Cannoli feitos pelo seu Antonio Pereira Garcia, 69 anos, vendidos na rua Javari em dias de jogos do Juventus, na Mooca, zona leste de São Paulo - Ronny Santos/Folhapress

"Estou na rua desde 1960, quando aos 10 anos saía para vender o doce no tabuleiro amarrado no pescoço", afirmou Garcia, descendente de portugueses e espanhóis, que aprendeu a receita siciliana com "seu José e dona Ida", um casal de italianos que morava no bairro.

Na época, o doce era fornecido aos ambulantes, em sua maioria imigrantes italianos, que entoavam a cantoria pelas ruas para atrair a freguesia da região. "Olha a pastitina labaritina, o beijo da moça, a língua da sogra, o cannoliiii", canta Garcia, na lembrança dos tempos de menino. No fim de semana, ganhava o tabuleiro de doces em troca dos carretos na feira.

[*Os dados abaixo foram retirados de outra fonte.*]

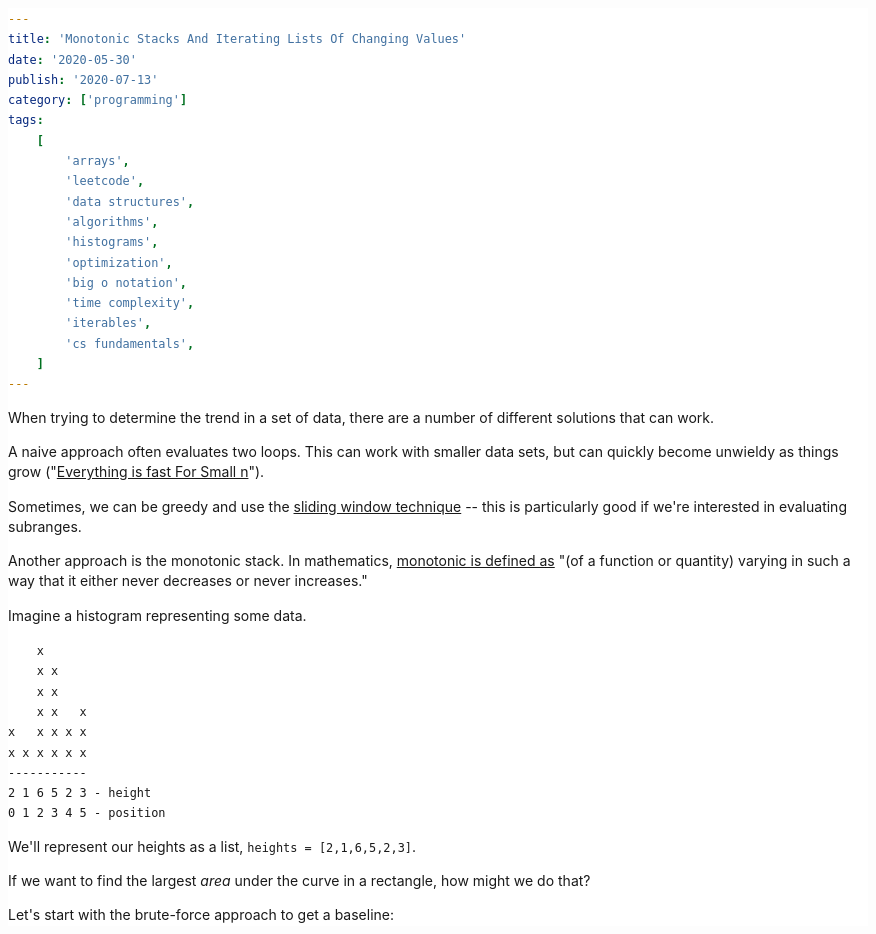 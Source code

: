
 ```yaml
---
title: 'Monotonic Stacks And Iterating Lists Of Changing Values'
date: '2020-05-30'
publish: '2020-07-13'
category: ['programming']
tags:
    [
        'arrays',
        'leetcode',
        'data structures',
        'algorithms',
        'histograms',
        'optimization',
        'big o notation',
        'time complexity',
        'iterables',
        'cs fundamentals',
    ]
---
```


When trying to determine the trend in a set of data, there are a number of different solutions that can work.

A naive approach often evaluates two loops. This can work with smaller data sets, but can quickly become unwieldy as things grow ("[Everything is fast For Small n](https://blog.codinghorror.com/everything-is-fast-for-small-n/)").

Sometimes, we can be greedy and use the [sliding window technique](../../2020-03-12/sliding-window-technique) -- this is particularly good if we're interested in evaluating subranges.

Another approach is the monotonic stack. In mathematics, [monotonic is defined as](https://www.lexico.com/en/definition/monotonic) "(of a function or quantity) varying in such a way that it either never decreases or never increases."

Imagine a histogram representing some data.

```title=histogram.txt
    x
    x x
    x x
    x x   x
x   x x x x
x x x x x x
-----------
2 1 6 5 2 3 - height
0 1 2 3 4 5 - position
```

We'll represent our heights as a list, `heights = [2,1,6,5,2,3]`.

If we want to find the largest _area_ under the curve in a rectangle, how might we do that?

Let's start with the brute-force approach to get a baseline:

Com mais idade, Garcia passou a produzir os cannoli (plural de cannolo, canudo em italiano). O comerciante rodou por vários locais da capital, como no ex-estádio da Portuguesa, Canindé (centro), além dos campos de futebol de várzea.

Até chegar em 1970 na famosa rua Javari, 117, outro patrimônio da Mooca: o campo do Clube Atlético Juventus. Ali, ficou e se popularizou tanto quanto o time do Moleque Travesso.

No próximo ano, Garcia completará meio século de venda dos cannoli somente no estádio da rua Javari. Uma marca assim como o "Juventus da Mooca, meu".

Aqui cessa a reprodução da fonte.